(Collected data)
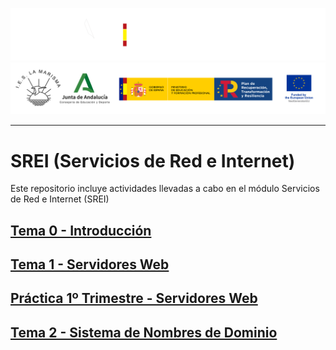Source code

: 
![](/.resGen/_bannerD.png#gh-dark-mode-only)
![](/.resGen/_bannerL.png#gh-light-mode-only)

---

# SREI (Servicios de Red e Internet)

Este repositorio incluye actividades llevadas a cabo en el módulo Servicios de Red e Internet (SREI)

## [Tema 0 - Introducción](Tema0/readme.md)

## [Tema 1 - Servidores Web](Tema1/readme.md)

## [Práctica 1º Trimestre - Servidores Web](/ServidoresWeb/readme.md)

## [Tema 2 - Sistema de Nombres de Dominio](Tema2/readme.md)
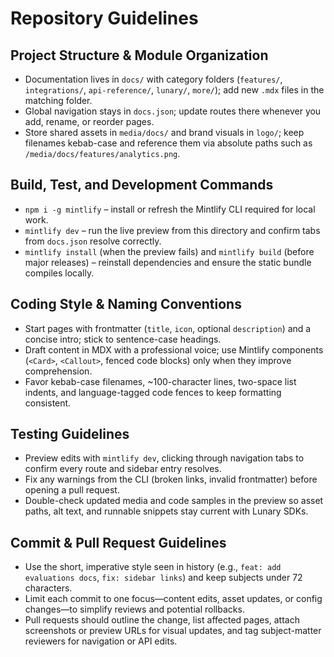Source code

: # Repository Guidelines

## Project Structure & Module Organization
- Documentation lives in `docs/` with category folders (`features/`, `integrations/`, `api-reference/`, `lunary/`, `more/`); add new `.mdx` files in the matching folder.
- Global navigation stays in `docs.json`; update routes there whenever you add, rename, or reorder pages.
- Store shared assets in `media/docs/` and brand visuals in `logo/`; keep filenames kebab-case and reference them via absolute paths such as `/media/docs/features/analytics.png`.

## Build, Test, and Development Commands
- `npm i -g mintlify` – install or refresh the Mintlify CLI required for local work.
- `mintlify dev` – run the live preview from this directory and confirm tabs from `docs.json` resolve correctly.
- `mintlify install` (when the preview fails) and `mintlify build` (before major releases) – reinstall dependencies and ensure the static bundle compiles locally.

## Coding Style & Naming Conventions
- Start pages with frontmatter (`title`, `icon`, optional `description`) and a concise intro; stick to sentence-case headings.
- Draft content in MDX with a professional voice; use Mintlify components (`<Card>`, `<Callout>`, fenced code blocks) only when they improve comprehension.
- Favor kebab-case filenames, ~100-character lines, two-space list indents, and language-tagged code fences to keep formatting consistent.

## Testing Guidelines
- Preview edits with `mintlify dev`, clicking through navigation tabs to confirm every route and sidebar entry resolves.
- Fix any warnings from the CLI (broken links, invalid frontmatter) before opening a pull request.
- Double-check updated media and code samples in the preview so asset paths, alt text, and runnable snippets stay current with Lunary SDKs.

## Commit & Pull Request Guidelines
- Use the short, imperative style seen in history (e.g., `feat: add evaluations docs`, `fix: sidebar links`) and keep subjects under 72 characters.
- Limit each commit to one focus—content edits, asset updates, or config changes—to simplify reviews and potential rollbacks.
- Pull requests should outline the change, list affected pages, attach screenshots or preview URLs for visual updates, and tag subject-matter reviewers for navigation or API edits.
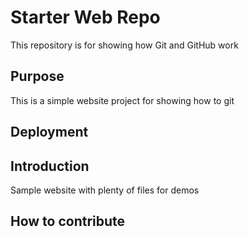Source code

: # Starter Web Repo

This repository is for showing how Git and GitHub work

## Purpose
This is a simple website project for showing how to git
## Deployment

## Introduction


Sample website with plenty of files for demos

## How to contribute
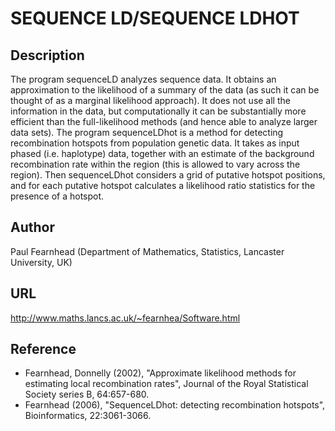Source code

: # SEQUENCE LD/SEQUENCE LDHOT

## Description
The program sequenceLD analyzes sequence data. It obtains an approximation to the likelihood of a summary of the data (as such it can be thought of as a marginal likelihood approach). It does not use all the information in the data, but computationally it can be substantially more efficient than the full-likelihood methods (and hence able to analyze larger data sets).
The program sequenceLDhot is a method for detecting recombination hotspots from population genetic data. It takes as input phased (i.e. haplotype) data, together with an estimate of the background recombination rate within the region (this is allowed to vary across the region). Then sequenceLDhot considers a grid of putative hotspot positions, and for each putative hotspot calculates a likelihood ratio statistics for the presence of a hotspot.

## Author
Paul Fearnhead (Department of Mathematics, Statistics, Lancaster University, UK)

## URL
http://www.maths.lancs.ac.uk/~fearnhea/Software.html

## Reference
* Fearnhead, Donnelly (2002), "Approximate likelihood methods for estimating local recombination rates", Journal of the Royal Statistical Society series B, 64:657-680.
* Fearnhead (2006), "SequenceLDhot: detecting recombination hotspots", Bioinformatics, 22:3061-3066.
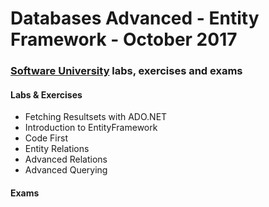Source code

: # Databases Advanced - Entity Framework - October 2017

### [Software University](http://www.softuni.bg) labs, exercises and exams


#### Labs & Exercises

* Fetching Resultsets with ADO.NET
* Introduction to EntityFramework
* Code First
* Entity Relations
* Advanced Relations
* Advanced Querying

#### Exams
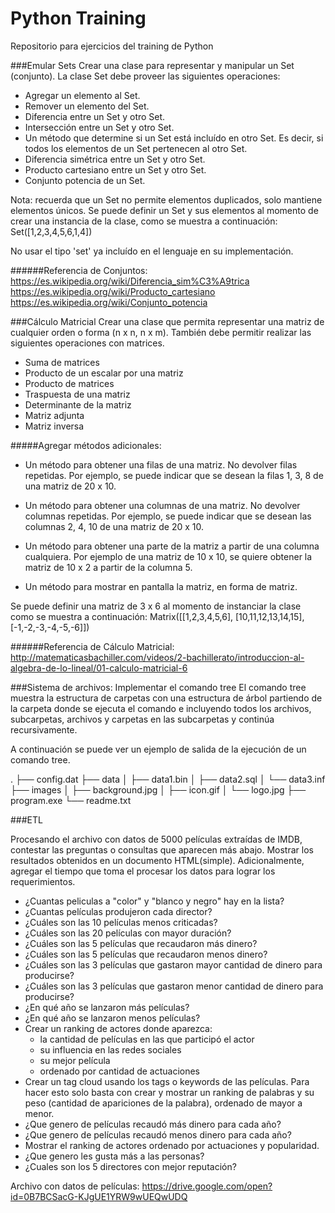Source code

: # Python Training
Repositorio para ejercicios del training de Python

###Emular Sets
Crear una clase para representar y manipular un Set (conjunto). La clase Set debe proveer las siguientes operaciones:

- Agregar un elemento al Set.
- Remover un elemento del Set.
- Diferencia entre un Set y otro Set. 
- Intersección entre un Set y otro Set.
- Un método que determine si un Set está incluído en otro Set. Es decir, si todos los elementos de un Set pertenecen al otro Set.
- Diferencia simétrica entre un Set y otro Set.
- Producto cartesiano entre un Set y otro Set.
- Conjunto potencia de un Set.

Nota: recuerda que un Set no permite elementos duplicados, solo mantiene elementos únicos.
Se puede definir un Set y sus elementos al momento de crear una instancia de la clase, como se muestra a continuación:
Set([1,2,3,4,5,6,1,4])

No usar el tipo 'set' ya incluído en el lenguaje en su implementación.

######Referencia de Conjuntos:
https://es.wikipedia.org/wiki/Diferencia_sim%C3%A9trica
https://es.wikipedia.org/wiki/Producto_cartesiano
https://es.wikipedia.org/wiki/Conjunto_potencia


###Cálculo Matricial
Crear una clase que permita representar una matriz de cualquier orden o forma (n x n, n x m). 
También debe permitir realizar las siguientes operaciones con matrices.

- Suma de matrices
- Producto de un escalar por una matriz
- Producto de matrices
- Traspuesta de una matriz
- Determinante de la matriz
- Matriz adjunta
- Matriz inversa

#####Agregar métodos adicionales:

- Un método para obtener una filas de una matriz. No devolver filas repetidas.
Por ejemplo, se puede indicar que se desean la filas 1, 3, 8 de una matriz de 20 x 10.

- Un método para obtener una columnas de una matriz. No devolver columnas repetidas.
Por ejemplo, se puede indicar que se desean las columnas 2, 4, 10 de una matriz de 20 x 10.

- Un método para obtener una parte de la matriz a partir de una columna cualquiera. 
Por ejemplo de una matriz de 10 x 10, se quiere obtener la matriz de 10 x 2 a partir de la columna 5.

- Un método para mostrar en pantalla la matriz, en forma de matriz.

Se puede definir una matriz de 3 x 6 al momento de instanciar la clase como se muestra a continuación:
Matrix([[1,2,3,4,5,6],
	[10,11,12,13,14,15],
	[-1,-2,-3,-4,-5,-6]])

######Referencia de Cálculo Matricial:
http://matematicasbachiller.com/videos/2-bachillerato/introduccion-al-algebra-de-lo-lineal/01-calculo-matricial-6

###Sistema de archivos: 
Implementar el comando tree
El comando tree muestra la estructura de carpetas con una estructura de árbol partiendo de la carpeta donde se ejecuta el comando e incluyendo todos los archivos, subcarpetas, archivos y carpetas en las subcarpetas y continúa recursivamente.

A continuación se puede ver un ejemplo de salida de la ejecución de un comando tree.

.
├── config.dat
├── data
│   ├── data1.bin
│   ├── data2.sql
│   └── data3.inf
├── images
│   ├── background.jpg
│   ├── icon.gif
│   └── logo.jpg
├── program.exe
└── readme.txt

###ETL

Procesando el archivo con datos de 5000 películas extraídas de IMDB, contestar las preguntas o consultas que aparecen más abajo. Mostrar los resultados obtenidos en un documento HTML(simple). Adicionalmente, agregar el tiempo que toma el procesar los datos para lograr los requerimientos.

- ¿Cuantas peliculas a "color" y "blanco y negro" hay en la lista?
- ¿Cuantas películas produjeron cada director?
- ¿Cuáles son las 10 películas menos criticadas?
- ¿Cuáles son las 20 películas con mayor duración?
- ¿Cuáles son las 5 películas que recaudaron más dinero?
- ¿Cuáles son las 5 películas que recaudaron menos dinero?
- ¿Cuáles son las 3 películas que gastaron mayor cantidad de dinero para producirse?
- ¿Cuáles son las 3 películas que gastaron menor cantidad de dinero para producirse?
- ¿En qué año se lanzaron más películas?
- ¿En qué año se lanzaron menos películas?
- Crear un ranking de actores donde aparezca:
	- la cantidad de películas en las que participó el actor
	- su influencia en las redes sociales
	- su mejor película
	- ordenado por cantidad de actuaciones
- Crear un tag cloud usando los tags o keywords de las películas. 
Para hacer esto solo basta con crear y mostrar un ranking de palabras y su peso (cantidad de apariciones de la palabra), ordenado de mayor a menor.
- ¿Que genero de películas recaudó más dinero para cada año?
- ¿Que genero de películas recaudó menos dinero para cada año?
- Mostrar el ranking de actores ordenado por actuaciones y popularidad.
- ¿Que genero les gusta más a las personas?
- ¿Cuales son los 5 directores con mejor reputación?

Archivo con datos de películas: 
https://drive.google.com/open?id=0B7BCSacG-KJgUE1YRW9wUEQwUDQ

# Exercise description
Look through the entries above for the word "links". Copy every line where it shows up.

# Task solution
- Fix any warnings from the CLI (broken links, invalid frontmatter) before opening a pull request.
- Use the short, imperative style seen in history (e.g., `feat: add evaluations docs`, `fix: sidebar links`) and keep subjects under 72 characters.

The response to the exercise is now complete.